Last financial year was a very challenging period for the company due to extremely difficult general retail environment. Challenging market conditions were overlaid with directional shifts to some elements of the company’s merchandise strategy that took the focus away from core aspects of its value proposition. This entailed a deeper investment into home and apparel categories as well as the introduction of an increasing number of higher priced items. This shift in direction did not meet customer expectations and ultimately came at a cost.
However as FY2020 has progressed, the company is on track with comparable store sales having improved from -2.5% for the second half of the last financial year to now be in positive territory. The company’s best first quarter comparative sales performance since FY2016.
At the recently held Annual general meeting, the company stated that its focus for the rest of FY2020 will entail a continued strategy to have lower and simpler prices; increasing its investment into popular selling categories and expanding ranges that appeal to a younger demographic in order to not only expand its reach but also to appeal to more Australian family needs.
The customers have welcomed the company’s changes while the company’s strategy revisions have placed itself on a solid platform for recovery. In the first 15 weeks of FY2020, the company’s comparable sales were +0.3% while the company continues to witness the improvement in its transactions and an increase in the number of items customers are buying.
The company now plans to communicate more efficiently and effectively to broaden its customer reach so they understand how The Reject Shop can help them stretch their dollar further.
TRS stock is currently trading near to its 52 weeks high price of $3.950. At market close on 22 January 2020, TRS stock was trading at $3.950 with a market cap of around $115.63 million.
A Look at Other Retail Players
Interestingly, despite challenging conditions in the retail space, major retail giants like Woolsworths, Coles and Wesfarmers are currently closer to their 52 weeks high price and have witnessed significant improvement in their share price over last one year. Coles’ share price has increased by 28.50% in the last one year while Woolsworths and Wesfarmers’ share prices have increased by are up 33.81% and 38.64% in the same time span. Wesfarmers and Woolsworths are two blue-chip companies listed under the consumer discretionary sector on the Australian Securities Exchange present neck to neck competition in the supermarket landscape. Both are major supermarket players in Australia, actively competing through the delivery of innovative and wallet-friendly products and services to consumers.
UBS Asset Management recently released a report in which it spread light over the shifting retail opportunity and the role of e-commerce in the retail space.
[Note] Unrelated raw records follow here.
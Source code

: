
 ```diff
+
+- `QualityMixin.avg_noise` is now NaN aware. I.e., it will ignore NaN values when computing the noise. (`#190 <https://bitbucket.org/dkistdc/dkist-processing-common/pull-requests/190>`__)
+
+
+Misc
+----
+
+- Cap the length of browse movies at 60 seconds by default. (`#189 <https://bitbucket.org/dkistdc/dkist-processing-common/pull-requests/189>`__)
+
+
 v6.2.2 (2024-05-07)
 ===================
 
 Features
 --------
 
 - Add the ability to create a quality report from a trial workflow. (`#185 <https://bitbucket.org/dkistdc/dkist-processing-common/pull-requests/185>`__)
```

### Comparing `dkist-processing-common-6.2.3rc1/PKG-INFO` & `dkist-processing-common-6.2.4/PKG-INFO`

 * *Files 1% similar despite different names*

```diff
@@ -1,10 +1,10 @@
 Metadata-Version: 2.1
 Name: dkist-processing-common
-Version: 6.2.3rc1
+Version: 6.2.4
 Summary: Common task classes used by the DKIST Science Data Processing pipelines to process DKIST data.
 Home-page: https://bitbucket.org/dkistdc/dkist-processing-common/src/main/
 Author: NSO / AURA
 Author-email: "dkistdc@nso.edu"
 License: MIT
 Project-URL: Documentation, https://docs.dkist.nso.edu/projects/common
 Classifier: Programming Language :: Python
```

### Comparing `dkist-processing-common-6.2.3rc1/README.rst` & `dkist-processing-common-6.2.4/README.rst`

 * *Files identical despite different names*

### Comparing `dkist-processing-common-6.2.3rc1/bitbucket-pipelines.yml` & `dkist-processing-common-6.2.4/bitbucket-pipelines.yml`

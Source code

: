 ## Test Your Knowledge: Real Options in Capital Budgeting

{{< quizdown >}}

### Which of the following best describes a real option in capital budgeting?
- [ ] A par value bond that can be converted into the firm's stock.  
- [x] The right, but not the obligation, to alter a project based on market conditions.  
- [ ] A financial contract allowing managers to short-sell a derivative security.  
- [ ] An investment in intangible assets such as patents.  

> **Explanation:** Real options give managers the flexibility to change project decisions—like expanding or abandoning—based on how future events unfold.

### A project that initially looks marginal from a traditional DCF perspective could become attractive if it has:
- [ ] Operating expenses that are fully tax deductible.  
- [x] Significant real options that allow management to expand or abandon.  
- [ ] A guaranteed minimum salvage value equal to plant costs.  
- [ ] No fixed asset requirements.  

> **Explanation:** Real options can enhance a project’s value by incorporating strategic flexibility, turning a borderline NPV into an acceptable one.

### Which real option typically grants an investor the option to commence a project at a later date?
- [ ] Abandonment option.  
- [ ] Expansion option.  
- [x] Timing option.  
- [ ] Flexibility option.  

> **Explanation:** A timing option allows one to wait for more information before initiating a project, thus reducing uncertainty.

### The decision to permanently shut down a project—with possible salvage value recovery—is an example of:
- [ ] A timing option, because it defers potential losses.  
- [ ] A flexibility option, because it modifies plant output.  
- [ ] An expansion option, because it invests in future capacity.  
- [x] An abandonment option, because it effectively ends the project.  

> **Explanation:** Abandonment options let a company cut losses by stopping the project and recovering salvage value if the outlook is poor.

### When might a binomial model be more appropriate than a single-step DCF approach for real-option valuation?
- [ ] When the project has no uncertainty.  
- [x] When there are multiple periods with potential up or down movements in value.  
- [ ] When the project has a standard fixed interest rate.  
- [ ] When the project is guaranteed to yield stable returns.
The shifting retail opportunity
In earlier days, retail was all about physical place used for the exchange and bartering of goods, with trading points both initially determined (and constrained) by geography, accessibility and, over time, transport infrastructure.
The automotive revolution of the 20th century has supported the development of more specialized retailers by expanding the catchment area, with new retail goods– distribution formats, such as shopping centers and retail parks, emerging on the back of this revolution. These new distribution formats have challenged traditional retail locations and put pressure on secondary and tertiary high streets, while at the same time offering new investment opportunities. Despite all these changes, one constant has until now remained unaffected: a physical location where physical goods could be bartered or sold. This constant, however, has been transformed with the introduction of the internet and the digitalization of payment.
For the first time, the contractual exchange of a good and a payment unit are not dependent on a physical location. Today, it is up to the consumer to decide how they wish to trade: in person or virtually. A store becomes a potential location for distributing a good, but not the only option. As such, e-commerce is revolutionizing the physical distribution network, as retailers look to find a balance between different distribution channels. The rise of e-commerce has surely put pressure on the traditional retailers.
Role of E-commerce in Retail Space
E-commerce as a share of retail sales continues to make gains, but it is to be noted that brick-and-mortar sales have also increased, albeit unevenly across categories. E-commerce giants generally occupies large square footage of warehouse space instead of physical retail stock rooms. The transformation in consumer spending has taken the preference away from large-square-footage occupants and will drive the efforts to identify the next wave of retailers. As a measure to solve the complexity of the last mile, it is expected that trends, such as in-store pickup, intraday delivery and cashier-less stores, may lead to some e-commerce retailers — especially retailers looking to drive sign-ups for subscription programs — leasing traditional store space.